Steroid testing and false positives

In light of today’s baseball HoF voting results (and how a 500 HR/3000 hit guy just got dropped off of the ballot primarily because he failed such a test), I’d appreciate the straight dope on false positives on such tests.

This article claims that they are essentially impossible, but other sources indicate that it could be 5-15%, or even higher. My inquiry is two-pronged: how accurate is the test(s) in general from a chemical viewpoint, and what do the math/statistics say about false positives? My impression from the math side of things is that false positives are much more common than you might think.

It just depends on the specific substance tested for. I have read about basic problems with tests that look for athletes taking testosterone : the test tries to measure a ratio between 2 metabolites that can go out of balance if they are injecting additional testosterone.

Some substances are extremely difficult to detect because of their nature (such as abusing human growth hormone injections : this is a delicate protein product your body produces normally as it is).

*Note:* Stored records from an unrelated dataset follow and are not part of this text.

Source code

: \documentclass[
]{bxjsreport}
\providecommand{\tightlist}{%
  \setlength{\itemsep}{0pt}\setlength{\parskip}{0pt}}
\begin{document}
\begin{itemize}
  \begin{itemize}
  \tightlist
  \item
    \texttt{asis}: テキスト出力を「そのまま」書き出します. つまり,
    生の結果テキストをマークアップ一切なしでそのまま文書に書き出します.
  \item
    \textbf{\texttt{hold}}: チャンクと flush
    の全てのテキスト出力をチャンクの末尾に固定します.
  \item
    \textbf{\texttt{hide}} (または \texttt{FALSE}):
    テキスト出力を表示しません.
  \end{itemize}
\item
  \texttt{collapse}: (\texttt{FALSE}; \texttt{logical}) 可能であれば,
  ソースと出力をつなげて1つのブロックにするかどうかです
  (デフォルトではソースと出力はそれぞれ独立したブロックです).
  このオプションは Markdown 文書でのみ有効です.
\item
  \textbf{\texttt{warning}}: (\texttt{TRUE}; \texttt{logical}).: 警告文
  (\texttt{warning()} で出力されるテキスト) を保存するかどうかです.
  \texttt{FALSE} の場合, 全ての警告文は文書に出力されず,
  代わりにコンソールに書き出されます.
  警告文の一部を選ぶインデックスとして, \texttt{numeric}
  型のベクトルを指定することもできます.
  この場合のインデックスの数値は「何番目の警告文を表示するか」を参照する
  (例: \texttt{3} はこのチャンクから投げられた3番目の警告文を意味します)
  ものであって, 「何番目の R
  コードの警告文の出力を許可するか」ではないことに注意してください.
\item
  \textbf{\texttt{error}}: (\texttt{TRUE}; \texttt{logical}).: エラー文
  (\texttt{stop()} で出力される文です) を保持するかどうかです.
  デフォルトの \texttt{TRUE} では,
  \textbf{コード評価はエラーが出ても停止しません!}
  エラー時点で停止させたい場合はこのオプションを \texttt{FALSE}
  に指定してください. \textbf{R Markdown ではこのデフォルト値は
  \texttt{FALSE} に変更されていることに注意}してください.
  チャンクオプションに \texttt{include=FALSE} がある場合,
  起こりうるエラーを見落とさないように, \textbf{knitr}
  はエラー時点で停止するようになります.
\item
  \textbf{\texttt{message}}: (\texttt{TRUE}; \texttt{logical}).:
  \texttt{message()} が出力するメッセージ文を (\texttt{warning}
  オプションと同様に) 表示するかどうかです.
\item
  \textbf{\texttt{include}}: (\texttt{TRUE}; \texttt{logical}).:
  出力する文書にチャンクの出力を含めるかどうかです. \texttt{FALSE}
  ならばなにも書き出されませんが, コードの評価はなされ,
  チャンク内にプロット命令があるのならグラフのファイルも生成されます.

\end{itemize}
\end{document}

Also, a drug panel for an athlete involves a lot more tests. If each one has a small false positive rate, and there are a large number of tests, the chance that an athlete is false positive for at least one test goes up considerably.

With all that said, he’s probably cheating. The financial motivations are extreme : just a few % difference can make the difference between millions of dollars in a contract and being dumped from the league.

Well I can’t connect to gizmodo right now, but 15% is ridiculous - no union or court - or pretty much anyone would agree to a test with such a high error rate. Are you getting tested after every game. If so - that means EVERYONE in baseball would test positive.

Not sure what the numbers are, but anyone claiming 15% is full of it - at best distorting stats for their own purpose.

Looks like they are using something similar to the passport program that was done in the Tour de France.

Like Habeed said - some of this stuff can’t be tested for directly - so it is going to depend on the substance and protocol - I’m sure there are numbers somewhere.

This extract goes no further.